## RECORDS
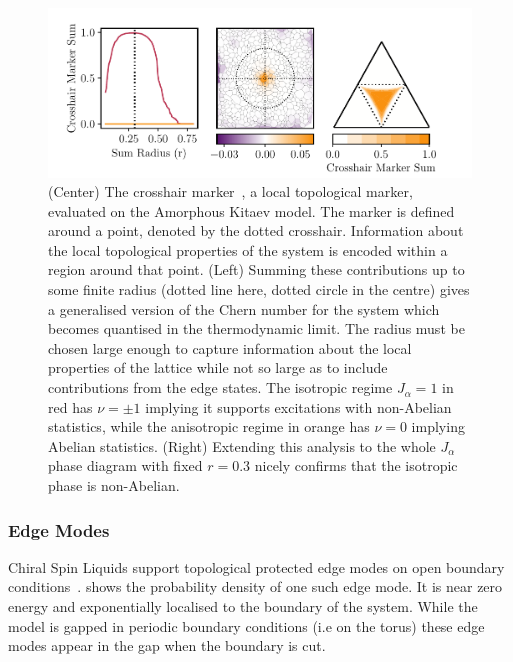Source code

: \hypertarget{fig:phase_diagram_chern}{%
\begin{figure}
\centering
\includegraphics[width=1\textwidth,height=\textheight]{figure_code/amk_chapter/results/phase_diagram_chern/phase_diagram_chern}
\caption[{Local Chern Markers}]{(Center) The crosshair marker~\autocite{peru_preprint}, a local topological marker, evaluated on the Amorphous Kitaev model. The marker is defined around a point, denoted by the dotted crosshair. Information about the local topological properties of the system is encoded within a region around that point. (Left) Summing these contributions up to some finite radius (dotted line here, dotted circle in the centre) gives a generalised version of the Chern number for the system which becomes quantised in the thermodynamic limit. The radius must be chosen large enough to capture information about the local properties of the lattice while not so large as to include contributions from the edge states. The isotropic regime \(J_\alpha = 1\) in red has \(\nu = \pm 1\) implying it supports excitations with non-Abelian statistics, while the anisotropic regime in orange has \(\nu = 0\) implying Abelian statistics. (Right) Extending this analysis to the whole \(J_\alpha\) phase diagram with fixed \(r = 0.3\) nicely confirms that the isotropic phase is non-Abelian.}
\label{fig:phase_diagram_chern}
\end{figure}
}

\hypertarget{edge-modes}{%
\subsubsection{Edge Modes}\label{edge-modes}}

Chiral Spin Liquids support topological protected edge modes on open boundary conditions~\autocite{qi_general_2006}.  shows the probability density of one such edge mode. It is near zero energy and exponentially localised to the boundary of the system. While the model is gapped in periodic boundary conditions (i.e on the torus) these edge modes appear in the gap when the boundary is cut.

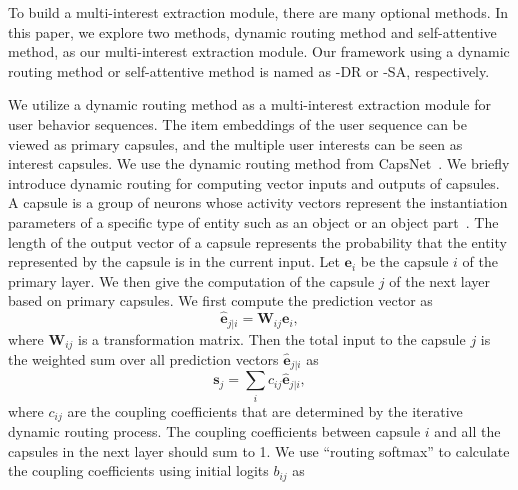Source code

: 
To build a multi-interest extraction module, there are many optional methods. In this paper, we explore two methods, dynamic routing method and self-attentive method, as our multi-interest extraction module. Our framework using a dynamic routing method or self-attentive method is named as \model-DR or \model-SA, respectively. 

We utilize a dynamic routing method as a multi-interest extraction module for user behavior sequences. The item embeddings of the user sequence can be viewed as primary capsules, and the multiple user interests can be seen as interest capsules. We use the dynamic routing method from CapsNet~\cite{sabour2017dynamic}. 
We briefly introduce dynamic routing for computing vector inputs and outputs of capsules. A capsule is a group of neurons whose activity vectors represent the instantiation parameters of a specific type of entity such as an object or an object part~\cite{sabour2017dynamic}. The length of the output vector of a capsule represents the probability that the entity represented by the capsule is in the current input. Let $\mathbf{e}_i$ be the capsule $i$ of the primary layer. We then give the computation of the capsule $j$ of the next layer based on primary capsules. 
We first compute the prediction vector as
\begin{equation}
    \hat{\mathbf{e}}_{j|i}=\mathbf{W}_{ij} \mathbf{e}_{i},
\end{equation}
where $\mathbf{W}_{ij}$ is a transformation matrix. Then the total input to the capsule $j$ is the weighted sum over all prediction vectors $\hat{\mathbf{e}}_{j|i}$ as
\begin{equation}
        \mathbf{s}_j = \sum_i c_{ij} \hat{\mathbf{e}}_{j|i},
\end{equation}
where $c_{ij}$ are the coupling coefficients that are determined by the iterative dynamic routing process. The coupling coefficients between capsule $i$ and all the capsules in the next layer should sum to 1. We use ``routing softmax'' to calculate the coupling coefficients using initial logits $b_{ij}$ as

## TO DO
Every line in the data that includes the word "prediction" should be counted, and only the resulting number given.

## PROBLEM SOLUTION
2